Random thoughts about roadside art, National Parks, historic preservation, philosophy of technology, and whatever else happens to cross my mind.
Monday, June 19, 2017
Speaking of vegetation
H/T to Ol' Buzzard for inspiring me to take a look through the files.
Some of the stuff I see blooming around here each summer, although not necessarily simultaneously.
Blooming now, one of my favorite Michigan natives: blue-eyed grass. I am inordinately fond of these tiny flowers.
Basically done for this year, an invasive, dandelions.
Just finished blooming, choke cherry blossoms.
Blooming now, trilliums. This clump started off with just one plant a couple years ago and has at least half a dozen now. This is not the clump I plan to dig up and move -- that's in a different location on the ranch.
Two more invasives, both of which are starting to bloom now: daisies and hawkweed (aka devil's paintbrush). I was amazed to learn that the exact date hawkweed got introduced into this country is recorded. It was brought into this country in the 18th century for someone's garden in New England. Hard to believe now that anyone ever thought that a weed that ubiquitous was an appropriate choice for a flower garden.

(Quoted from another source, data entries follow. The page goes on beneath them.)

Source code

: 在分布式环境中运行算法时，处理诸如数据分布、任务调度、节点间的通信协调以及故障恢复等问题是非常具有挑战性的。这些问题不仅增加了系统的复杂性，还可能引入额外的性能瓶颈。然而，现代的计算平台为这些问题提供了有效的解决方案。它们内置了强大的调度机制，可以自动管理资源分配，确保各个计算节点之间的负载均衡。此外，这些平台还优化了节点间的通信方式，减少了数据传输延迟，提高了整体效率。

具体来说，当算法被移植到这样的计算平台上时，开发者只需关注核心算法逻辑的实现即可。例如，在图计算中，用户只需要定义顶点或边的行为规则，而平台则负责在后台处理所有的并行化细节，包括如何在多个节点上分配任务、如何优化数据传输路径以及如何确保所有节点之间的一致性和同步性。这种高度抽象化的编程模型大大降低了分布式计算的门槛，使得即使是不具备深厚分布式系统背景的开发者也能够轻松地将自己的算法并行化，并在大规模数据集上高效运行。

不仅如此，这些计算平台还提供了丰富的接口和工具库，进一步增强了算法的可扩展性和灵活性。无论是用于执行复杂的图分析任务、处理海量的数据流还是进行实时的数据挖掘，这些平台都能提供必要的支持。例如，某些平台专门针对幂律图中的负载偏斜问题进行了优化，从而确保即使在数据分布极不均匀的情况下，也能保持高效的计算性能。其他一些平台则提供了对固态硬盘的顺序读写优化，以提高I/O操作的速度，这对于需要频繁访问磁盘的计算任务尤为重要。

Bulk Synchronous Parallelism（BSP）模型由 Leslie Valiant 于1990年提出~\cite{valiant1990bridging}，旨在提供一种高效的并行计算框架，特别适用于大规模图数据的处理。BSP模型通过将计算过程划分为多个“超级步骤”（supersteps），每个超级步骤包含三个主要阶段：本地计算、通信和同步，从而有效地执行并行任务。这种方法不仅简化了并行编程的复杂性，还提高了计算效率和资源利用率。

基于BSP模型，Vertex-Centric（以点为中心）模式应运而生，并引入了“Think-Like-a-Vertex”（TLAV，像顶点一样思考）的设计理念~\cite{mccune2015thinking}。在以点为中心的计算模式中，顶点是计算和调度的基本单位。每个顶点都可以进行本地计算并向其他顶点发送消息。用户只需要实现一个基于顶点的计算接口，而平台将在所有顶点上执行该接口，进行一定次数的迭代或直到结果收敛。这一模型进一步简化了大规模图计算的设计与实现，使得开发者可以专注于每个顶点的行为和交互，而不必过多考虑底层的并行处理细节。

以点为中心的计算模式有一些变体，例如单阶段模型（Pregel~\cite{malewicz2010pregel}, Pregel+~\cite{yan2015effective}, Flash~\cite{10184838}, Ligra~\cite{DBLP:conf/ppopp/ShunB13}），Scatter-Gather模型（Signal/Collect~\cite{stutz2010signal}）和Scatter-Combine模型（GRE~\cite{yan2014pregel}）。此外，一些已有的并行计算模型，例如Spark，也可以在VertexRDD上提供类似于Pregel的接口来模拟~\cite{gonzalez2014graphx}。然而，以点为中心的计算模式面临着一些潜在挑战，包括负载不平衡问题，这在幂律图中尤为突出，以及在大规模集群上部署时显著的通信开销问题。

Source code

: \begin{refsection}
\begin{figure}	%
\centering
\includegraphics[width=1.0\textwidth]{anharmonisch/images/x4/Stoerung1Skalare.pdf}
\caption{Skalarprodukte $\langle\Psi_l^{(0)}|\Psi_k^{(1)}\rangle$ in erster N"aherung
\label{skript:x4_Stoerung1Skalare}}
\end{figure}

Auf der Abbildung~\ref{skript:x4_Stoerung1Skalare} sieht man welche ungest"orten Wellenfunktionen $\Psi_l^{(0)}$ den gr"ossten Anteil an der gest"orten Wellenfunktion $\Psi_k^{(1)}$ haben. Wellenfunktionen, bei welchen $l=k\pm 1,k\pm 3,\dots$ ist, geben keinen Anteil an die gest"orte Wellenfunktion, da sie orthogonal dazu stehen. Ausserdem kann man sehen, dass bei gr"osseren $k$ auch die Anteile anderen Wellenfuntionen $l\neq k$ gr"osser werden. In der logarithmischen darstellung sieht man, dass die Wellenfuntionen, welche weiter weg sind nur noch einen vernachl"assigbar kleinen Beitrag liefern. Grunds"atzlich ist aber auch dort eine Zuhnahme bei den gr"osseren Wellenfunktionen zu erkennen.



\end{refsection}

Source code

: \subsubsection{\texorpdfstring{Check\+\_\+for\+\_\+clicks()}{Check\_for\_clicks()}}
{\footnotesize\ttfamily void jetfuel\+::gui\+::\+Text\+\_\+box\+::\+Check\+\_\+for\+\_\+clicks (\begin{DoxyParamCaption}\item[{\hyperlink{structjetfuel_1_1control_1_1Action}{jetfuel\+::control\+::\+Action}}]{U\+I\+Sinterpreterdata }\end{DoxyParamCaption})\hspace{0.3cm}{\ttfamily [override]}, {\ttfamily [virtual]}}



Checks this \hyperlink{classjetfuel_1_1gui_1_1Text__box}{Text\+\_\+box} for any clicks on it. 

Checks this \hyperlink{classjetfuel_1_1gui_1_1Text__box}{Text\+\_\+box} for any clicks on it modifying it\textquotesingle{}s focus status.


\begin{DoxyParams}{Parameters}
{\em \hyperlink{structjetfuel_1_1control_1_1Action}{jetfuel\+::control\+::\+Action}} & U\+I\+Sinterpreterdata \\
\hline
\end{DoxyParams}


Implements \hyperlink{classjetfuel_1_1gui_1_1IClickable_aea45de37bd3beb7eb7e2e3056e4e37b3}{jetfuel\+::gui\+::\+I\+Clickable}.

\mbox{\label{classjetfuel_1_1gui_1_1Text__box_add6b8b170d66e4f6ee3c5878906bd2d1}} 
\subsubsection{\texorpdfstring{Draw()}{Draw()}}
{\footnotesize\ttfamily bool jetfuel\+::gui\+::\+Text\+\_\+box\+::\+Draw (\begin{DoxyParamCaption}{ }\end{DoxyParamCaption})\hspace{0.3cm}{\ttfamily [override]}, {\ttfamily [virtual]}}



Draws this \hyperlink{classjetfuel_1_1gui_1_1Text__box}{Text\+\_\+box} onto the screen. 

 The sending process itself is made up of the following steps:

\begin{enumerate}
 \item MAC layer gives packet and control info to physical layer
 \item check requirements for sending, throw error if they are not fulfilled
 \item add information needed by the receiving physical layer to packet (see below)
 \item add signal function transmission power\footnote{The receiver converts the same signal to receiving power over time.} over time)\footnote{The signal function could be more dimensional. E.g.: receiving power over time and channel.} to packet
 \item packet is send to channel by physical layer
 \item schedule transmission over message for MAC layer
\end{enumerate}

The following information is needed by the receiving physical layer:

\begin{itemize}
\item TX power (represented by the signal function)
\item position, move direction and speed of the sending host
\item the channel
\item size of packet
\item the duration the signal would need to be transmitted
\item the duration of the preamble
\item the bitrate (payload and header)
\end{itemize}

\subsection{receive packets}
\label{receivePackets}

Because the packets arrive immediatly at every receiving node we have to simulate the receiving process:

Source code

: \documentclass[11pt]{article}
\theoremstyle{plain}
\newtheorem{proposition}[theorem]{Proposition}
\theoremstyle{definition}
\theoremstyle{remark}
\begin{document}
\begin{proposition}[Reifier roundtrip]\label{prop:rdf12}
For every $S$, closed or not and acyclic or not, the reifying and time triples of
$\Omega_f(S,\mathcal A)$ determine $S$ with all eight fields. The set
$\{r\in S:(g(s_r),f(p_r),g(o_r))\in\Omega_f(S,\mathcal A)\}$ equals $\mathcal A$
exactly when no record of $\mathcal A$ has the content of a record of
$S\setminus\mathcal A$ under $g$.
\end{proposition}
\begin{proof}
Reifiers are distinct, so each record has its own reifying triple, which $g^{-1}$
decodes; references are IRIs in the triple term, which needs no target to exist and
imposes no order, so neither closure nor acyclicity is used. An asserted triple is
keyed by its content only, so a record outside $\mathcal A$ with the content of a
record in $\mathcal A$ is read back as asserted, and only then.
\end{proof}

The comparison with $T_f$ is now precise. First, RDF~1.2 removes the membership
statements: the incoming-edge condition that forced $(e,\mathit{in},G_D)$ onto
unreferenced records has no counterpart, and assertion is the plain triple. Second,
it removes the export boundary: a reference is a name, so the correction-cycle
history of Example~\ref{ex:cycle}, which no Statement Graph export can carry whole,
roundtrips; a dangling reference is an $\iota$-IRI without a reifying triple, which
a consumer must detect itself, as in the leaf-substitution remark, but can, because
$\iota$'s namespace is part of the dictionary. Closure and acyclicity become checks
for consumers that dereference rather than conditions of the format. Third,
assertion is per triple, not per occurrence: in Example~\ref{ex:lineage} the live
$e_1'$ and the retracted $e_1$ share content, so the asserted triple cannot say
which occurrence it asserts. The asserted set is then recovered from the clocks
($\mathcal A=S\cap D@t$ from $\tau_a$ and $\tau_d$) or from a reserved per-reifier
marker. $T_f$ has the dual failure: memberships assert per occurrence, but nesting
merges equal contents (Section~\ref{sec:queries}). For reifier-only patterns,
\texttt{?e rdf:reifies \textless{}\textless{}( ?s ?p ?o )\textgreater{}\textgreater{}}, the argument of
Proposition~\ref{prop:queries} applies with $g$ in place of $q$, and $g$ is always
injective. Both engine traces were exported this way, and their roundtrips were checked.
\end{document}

One we're not going to see until late summer, early fall: Joe Pye weed.
More fall flowers, asters.
Goldenrod and asters in late summer.
Black eyed susans. The guide book said they're temperamental about being transplanted, but the ones I moved to the museum's native plants garden seem to have survived the winter.
Heliopsis. It'll bloom in August. Still looking for a good clump to dig up and split. I don't want to mess with the ones I've got by the Woman Cave.